> [Your task] Copy the data exactly from the line that contains "the files that" through the line that contains "3.10. It's maybe", keeping both end lines and leaving out everything else.

> [Information]
----

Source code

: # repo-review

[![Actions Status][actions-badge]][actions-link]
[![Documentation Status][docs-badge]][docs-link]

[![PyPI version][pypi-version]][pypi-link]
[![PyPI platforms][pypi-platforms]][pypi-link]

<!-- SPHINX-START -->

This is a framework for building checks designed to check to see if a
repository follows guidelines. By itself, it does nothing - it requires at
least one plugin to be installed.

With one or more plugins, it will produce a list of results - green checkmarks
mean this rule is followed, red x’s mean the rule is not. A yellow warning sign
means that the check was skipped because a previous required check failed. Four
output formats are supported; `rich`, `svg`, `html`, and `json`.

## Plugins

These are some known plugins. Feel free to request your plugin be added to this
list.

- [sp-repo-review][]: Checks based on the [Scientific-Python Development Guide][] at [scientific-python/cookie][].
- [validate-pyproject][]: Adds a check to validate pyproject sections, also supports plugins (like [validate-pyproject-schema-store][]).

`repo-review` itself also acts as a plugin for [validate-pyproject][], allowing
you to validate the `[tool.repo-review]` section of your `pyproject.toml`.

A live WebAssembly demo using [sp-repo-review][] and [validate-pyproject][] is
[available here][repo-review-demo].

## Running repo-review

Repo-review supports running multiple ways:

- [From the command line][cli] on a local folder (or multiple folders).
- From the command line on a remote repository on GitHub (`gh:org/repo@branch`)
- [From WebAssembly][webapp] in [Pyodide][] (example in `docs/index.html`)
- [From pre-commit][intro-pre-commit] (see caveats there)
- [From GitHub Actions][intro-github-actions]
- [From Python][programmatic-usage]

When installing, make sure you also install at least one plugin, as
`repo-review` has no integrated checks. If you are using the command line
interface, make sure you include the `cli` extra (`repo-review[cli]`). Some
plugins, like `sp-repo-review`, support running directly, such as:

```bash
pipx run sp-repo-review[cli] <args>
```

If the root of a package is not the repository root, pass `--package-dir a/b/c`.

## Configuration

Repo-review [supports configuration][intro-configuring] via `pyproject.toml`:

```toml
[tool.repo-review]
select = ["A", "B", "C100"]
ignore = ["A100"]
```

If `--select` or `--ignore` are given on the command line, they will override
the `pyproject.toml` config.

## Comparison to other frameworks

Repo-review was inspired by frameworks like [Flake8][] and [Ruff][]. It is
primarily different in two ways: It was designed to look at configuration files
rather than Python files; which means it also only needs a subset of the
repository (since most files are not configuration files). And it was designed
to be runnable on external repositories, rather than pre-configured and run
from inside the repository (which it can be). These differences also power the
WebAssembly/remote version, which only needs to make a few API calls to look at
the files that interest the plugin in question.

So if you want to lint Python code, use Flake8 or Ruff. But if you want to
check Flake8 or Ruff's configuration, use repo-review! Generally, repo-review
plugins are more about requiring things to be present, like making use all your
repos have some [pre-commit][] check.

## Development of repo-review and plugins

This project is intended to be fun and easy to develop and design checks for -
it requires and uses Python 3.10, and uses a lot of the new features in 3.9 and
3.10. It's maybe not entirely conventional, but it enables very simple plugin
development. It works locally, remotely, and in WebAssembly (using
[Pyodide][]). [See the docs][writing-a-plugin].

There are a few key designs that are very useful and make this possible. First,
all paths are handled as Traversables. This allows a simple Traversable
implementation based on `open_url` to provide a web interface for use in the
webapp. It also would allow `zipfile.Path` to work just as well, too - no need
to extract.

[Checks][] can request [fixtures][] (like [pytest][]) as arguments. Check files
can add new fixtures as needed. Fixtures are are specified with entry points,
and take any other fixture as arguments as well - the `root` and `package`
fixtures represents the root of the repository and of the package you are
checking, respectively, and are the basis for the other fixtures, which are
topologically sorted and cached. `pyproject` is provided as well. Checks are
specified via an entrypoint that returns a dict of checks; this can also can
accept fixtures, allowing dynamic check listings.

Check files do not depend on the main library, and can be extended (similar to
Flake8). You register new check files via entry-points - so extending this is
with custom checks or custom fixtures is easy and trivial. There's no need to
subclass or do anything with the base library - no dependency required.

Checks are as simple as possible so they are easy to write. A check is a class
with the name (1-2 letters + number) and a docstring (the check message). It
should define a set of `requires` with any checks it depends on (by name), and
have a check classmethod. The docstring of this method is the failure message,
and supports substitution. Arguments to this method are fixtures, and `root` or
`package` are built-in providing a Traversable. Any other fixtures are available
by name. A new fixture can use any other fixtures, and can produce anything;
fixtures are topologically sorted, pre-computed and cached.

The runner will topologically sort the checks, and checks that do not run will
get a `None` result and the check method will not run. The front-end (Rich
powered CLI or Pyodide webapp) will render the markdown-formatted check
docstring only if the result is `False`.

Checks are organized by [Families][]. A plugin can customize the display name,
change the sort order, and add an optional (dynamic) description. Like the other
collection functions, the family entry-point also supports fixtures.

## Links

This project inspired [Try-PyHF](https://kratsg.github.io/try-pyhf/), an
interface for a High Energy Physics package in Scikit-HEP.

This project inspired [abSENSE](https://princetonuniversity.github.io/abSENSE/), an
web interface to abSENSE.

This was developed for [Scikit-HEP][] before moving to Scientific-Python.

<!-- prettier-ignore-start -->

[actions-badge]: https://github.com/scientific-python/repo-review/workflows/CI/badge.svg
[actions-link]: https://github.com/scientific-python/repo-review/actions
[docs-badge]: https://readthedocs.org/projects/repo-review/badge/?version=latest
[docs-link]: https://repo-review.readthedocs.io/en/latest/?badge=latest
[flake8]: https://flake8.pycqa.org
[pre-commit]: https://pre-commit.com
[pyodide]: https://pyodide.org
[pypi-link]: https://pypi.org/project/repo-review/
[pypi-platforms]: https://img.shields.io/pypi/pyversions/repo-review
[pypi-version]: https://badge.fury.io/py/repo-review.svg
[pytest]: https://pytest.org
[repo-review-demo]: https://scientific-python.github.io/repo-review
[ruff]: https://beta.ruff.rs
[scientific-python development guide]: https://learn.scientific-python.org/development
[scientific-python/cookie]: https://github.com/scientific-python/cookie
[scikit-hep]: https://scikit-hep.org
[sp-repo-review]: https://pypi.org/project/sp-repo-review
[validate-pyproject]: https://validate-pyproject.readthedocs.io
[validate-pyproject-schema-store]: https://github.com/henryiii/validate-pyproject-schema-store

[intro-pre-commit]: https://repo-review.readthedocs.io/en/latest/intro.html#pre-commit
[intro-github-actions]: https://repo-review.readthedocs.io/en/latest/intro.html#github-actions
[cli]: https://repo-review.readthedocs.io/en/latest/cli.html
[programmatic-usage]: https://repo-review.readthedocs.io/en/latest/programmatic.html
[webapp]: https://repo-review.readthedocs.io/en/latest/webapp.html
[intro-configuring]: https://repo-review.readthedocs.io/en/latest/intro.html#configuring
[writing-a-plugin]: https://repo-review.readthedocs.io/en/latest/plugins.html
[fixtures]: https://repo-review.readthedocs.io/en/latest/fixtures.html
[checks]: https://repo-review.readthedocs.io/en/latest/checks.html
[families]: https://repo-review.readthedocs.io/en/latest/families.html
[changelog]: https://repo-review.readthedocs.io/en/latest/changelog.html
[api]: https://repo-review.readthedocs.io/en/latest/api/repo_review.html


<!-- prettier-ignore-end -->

----

> [Output]
the files that interest the plugin in question.

So if you want to lint Python code, use Flake8 or Ruff. But if you want to
check Flake8 or Ruff's configuration, use repo-review! Generally, repo-review
plugins are more about requiring things to be present, like making use all your
repos have some [pre-commit][] check.

## Development of repo-review and plugins

This project is intended to be fun and easy to develop and design checks for -
it requires and uses Python 3.10, and uses a lot of the new features in 3.9 and
3.10. It's maybe not entirely conventional, but it enables very simple plugin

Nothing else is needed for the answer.